NZCA Climate change policy (2021)
Read the NZCA's policy on climate change and understand how it will evaluate the climate change implications of its decisions and policy positions, and adopt appropriate mitigation and adaptation strategies to reduce greenhouse emissions and risk.

Adopted October 2021

Purpose

  1. To ensure that the Authority understands and addresses climate change impacts in both national and international contexts, evaluates the climate change implications of its decisions and policy positions, and adopts appropriate mitigation and adaptation strategies to reduce greenhouse emissions and risk.

Context

  1. In 2020, the New Zealand Government declared a climate change emergency and committed to a carbon-neutral government by 2025. The motion to declare such an emergency recognised the “alarming trend in species decline and global biodiversity”, including the indigenous biodiversity of Aotearoa.
  2. New Zealand is one of the first countries in the world to instil its commitments into law by way of the Zero Carbon Act 2019. This Act provides a framework by which Aotearoa can develop and implement clear and stable climate change policies.[1]
  3. New Zealand ratified the Paris Agreement in 2016, agreeing to be bound by the terms of the agreement, for which detailed rules were negotiated between 2016-20. New Zealand’s Nationally Determined Contribution (NDC)[2] takes effect from 2021, committing Aotearoa to reducing greenhouse gas emissions to 30% below 2005 levels, by 2030.
  4. The Authority has long since recognised and considered the threat of climate change. Equally, the Authority recognises its leadership role in conservation and is committed to influencing action on the NDC through leading by example.

NZCA Policy

Alignment with te Tiriti o Waitangi / Treaty of Waitangi

  1. The Authority will take cognisance of the impacts of the changing climate on tangata whenua.

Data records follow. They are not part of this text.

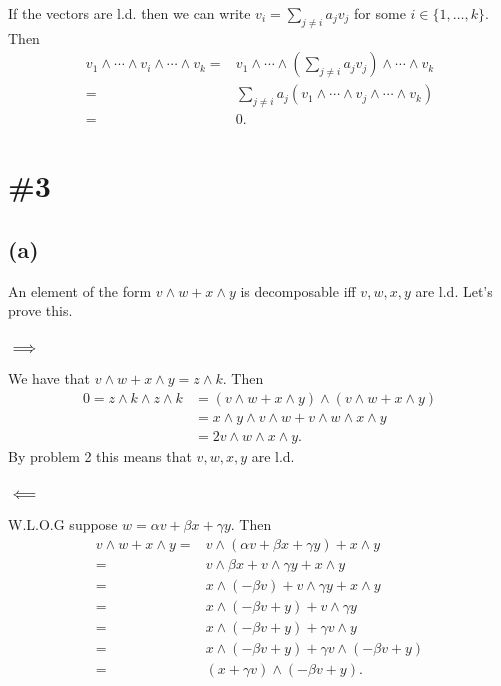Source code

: \documentclass{article}
\begin{document}
If the vectors are l.d. then we can write $v_i=\sum_{j\neq i}a_jv_j$ for some
$i\in\{1,\dots,k\}$. Then
\begin{align*}
	v_1\wedge\cdots\wedge v_i \wedge\cdots\wedge v_k =&
	v_1\wedge\cdots\wedge \left(\sum_{j\neq i}a_jv_j\right) \wedge\cdots\wedge v_k\\
	=& \sum_{j\neq i}a_j \left(v_1\wedge\cdots\wedge v_j \wedge\cdots\wedge v_k\right)\\
	=& 0.
\end{align*}
\section*{\#3}

\subsection*{(a)}
An element of the form $v\wedge w +x\wedge y$ is decomposable iff $v,w,x,y$ are l.d. Let's prove this.
\subsubsection*{$\implies$}
We have that $v\wedge w +x\wedge y=z\wedge k$. Then
\begin{align*}
	0=z\wedge k\wedge z\wedge k&=(v\wedge w +x\wedge y) \wedge (v\wedge w +x\wedge y)\\
	&=x\wedge y \wedge v \wedge w + v \wedge w \wedge x\wedge y\\
	&=2v \wedge w \wedge x\wedge y.
\end{align*}
By problem 2 this means that $v,w,x,y$ are l.d.
\subsubsection*{$\impliedby$}
W.L.O.G suppose $w=\alpha v+\beta x+\gamma y$. Then
\begin{align*}
	v\wedge w + x\wedge y =&
	v\wedge(\alpha v + \beta x + \gamma y) + x\wedge y\\
	=& v\wedge\beta x + v\wedge\gamma y + x\wedge y\\
	=& x\wedge(-\beta v) + v\wedge\gamma y + x\wedge y\\
	=& x\wedge(-\beta v+y) + v\wedge\gamma y \\
	=& x\wedge(-\beta v+y) + \gamma v\wedge y \\
	=& x\wedge(-\beta v+y) + \gamma v\wedge(-\beta v + y) \\
	=& (x+\gamma v)\wedge(-\beta v+y).
\end{align*}
\end{document}
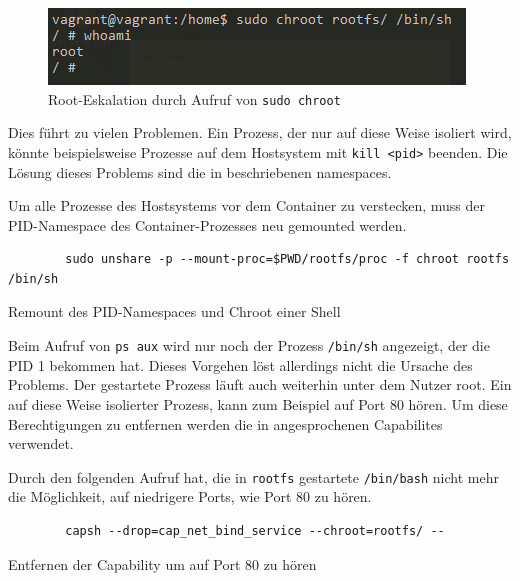 \begin{figure}[h]
	\begin{center}
		\includegraphics[scale=1]{bilder/chroot-whoami-root.png}
		\caption{Root-Eskalation durch Aufruf von \texttt{sudo chroot}}
		\label{fig:chrootWhoami}
	\end{center}
\end{figure}

Dies führt zu vielen Problemen. Ein Prozess, der nur auf diese Weise isoliert wird, könnte beispielsweise Prozesse auf dem Hostsystem mit \texttt{kill <pid>} beenden. Die Lösung dieses Problems sind die in  beschriebenen namespaces.

Um alle Prozesse des Hostsystems vor dem Container zu verstecken, muss der PID-Namespace des Container-Prozesses neu gemounted werden.
\begin{listing}[h]
	\begin{verbatim}
		sudo unshare -p --mount-proc=$PWD/rootfs/proc -f chroot rootfs /bin/sh
	\end{verbatim}
	\caption{Remount des PID-Namespaces und Chroot einer Shell}
\end{listing}

Beim Aufruf von \glqq \texttt{ps aux}\grqq{} wird nur noch der Prozess \texttt{/bin/sh} angezeigt, der die PID 1 bekommen hat. Dieses Vorgehen löst allerdings nicht die Ursache des Problems. Der gestartete Prozess läuft auch weiterhin unter dem Nutzer root. Ein auf diese Weise isolierter Prozess, kann zum Beispiel auf Port 80 hören. Um diese Berechtigungen zu entfernen werden die in  angesprochenen Capabilites verwendet.

Durch den folgenden Aufruf hat, die in \texttt{rootfs} gestartete \texttt{/bin/bash} nicht mehr die Möglichkeit, auf niedrigere Ports, wie Port 80 zu hören.

\begin{listing}[h]
	\begin{verbatim}
		capsh --drop=cap_net_bind_service --chroot=rootfs/ --
	\end{verbatim}
	\caption{Entfernen der Capability um auf Port 80 zu hören}
\end{listing}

Understands and addresses climate change impacts in a national and international context

  1. The Authority will be cognisant of the regular scientific assessments on climate change produced by the Intergovernmental Panel on Climate Change (IPCC); these reports assess the implications and risks of climate change and provide adaption and mitigation options.
  2. The Authority will similarly be cognisant of the regular reports released by Intergovernmental Science-Policy Platform on Biodiversity and Ecosystem Services (IPBES) as they intersect with IPCC reports, due to the interactive stressors of both the climate and biodiversity crises.
  3. The Authority will schedule regular updates on climate change, seeking to receive the most up to date scientific analyses and the implications for conservation.

Evaluates the climate change implications of its decisions and policy positions

  1. In providing advice to the Minister and the Director-General of Conservation, the Authority will consider climate change mitigation and adaption.
  2. In its decision-making role regarding consideration and approval of Conservation Management Strategies and National Park Management Plans, the Authority will consider climate change mitigation and adaption.
  3. The Authority will advocate for environmental safeguards in any new initiative for which the Authority makes a submission or provides advice.

Committed to greenhouse emissions reductions and risk management through appropriate mitigation and adaptation strategies.

  1. The Authority will calculate, as far as practicable, its carbon footprint and publish this in its Annual Reports.
  2. Whilst undertaking Authority business, members, as far as practicable, will minimise their carbon emissions (e.g. taxi-sharing, locally-sourced lunches, walking between locations where possible, accepting digital meeting papers).
  3. The Authority holds six meetings each year, and this involves travel of members based in many different locations across the country, and as such domestic flights are unavoidable. To counter this carbon-spend, the Authority will purchase carbon offsets for flights.
  4. The Authority may offer the option for guest speakers to attend the meeting virtually, where the value of a virtual interaction will not hinder the outcomes of discussion.
  5. When engaging with external businesses for any matter (e.g. printers), the Authority members and servicing staff will give preference to those that have sustainable practices.
  6. All waste produced by the Authority will be appropriately disposed of and composted or recycled.

Key relevant documents


[1] Climate Change Response (Zero Carbon) Amendment Act 2019. MfE website.

[2] NDCs embody efforts by each country to reduce national emissions and adapt to the impacts of climate change. The Paris Agreement (Article 4, paragraph 2) requires each Party to prepare, communicate and maintain successive nationally determined contributions (NDCs) that it intends to achieve. UNFCCC website.